__Task objective__
Your task is to copy each line of the material that holds the word "Driving".

__Data to process__

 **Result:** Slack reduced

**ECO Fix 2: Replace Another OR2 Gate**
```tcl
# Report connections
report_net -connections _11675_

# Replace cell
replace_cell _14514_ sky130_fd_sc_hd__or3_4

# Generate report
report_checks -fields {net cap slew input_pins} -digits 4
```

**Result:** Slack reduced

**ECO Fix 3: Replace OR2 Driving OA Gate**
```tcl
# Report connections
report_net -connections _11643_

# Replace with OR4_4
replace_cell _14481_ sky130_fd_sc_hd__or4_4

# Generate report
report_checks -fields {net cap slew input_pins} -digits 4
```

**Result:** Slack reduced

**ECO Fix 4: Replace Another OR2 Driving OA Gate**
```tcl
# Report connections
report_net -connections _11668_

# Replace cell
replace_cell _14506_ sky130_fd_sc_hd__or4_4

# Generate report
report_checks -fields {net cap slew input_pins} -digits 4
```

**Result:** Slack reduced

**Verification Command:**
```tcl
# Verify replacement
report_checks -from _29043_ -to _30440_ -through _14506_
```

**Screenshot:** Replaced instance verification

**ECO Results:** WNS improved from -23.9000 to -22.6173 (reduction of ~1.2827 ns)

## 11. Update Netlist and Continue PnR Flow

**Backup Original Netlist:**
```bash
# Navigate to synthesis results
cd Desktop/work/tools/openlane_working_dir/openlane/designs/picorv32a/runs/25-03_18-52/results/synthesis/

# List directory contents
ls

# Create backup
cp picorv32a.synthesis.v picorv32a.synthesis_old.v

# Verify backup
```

__Response to the task__
**ECO Fix 3: Replace OR2 Driving OA Gate**
**ECO Fix 4: Replace Another OR2 Driving OA Gate**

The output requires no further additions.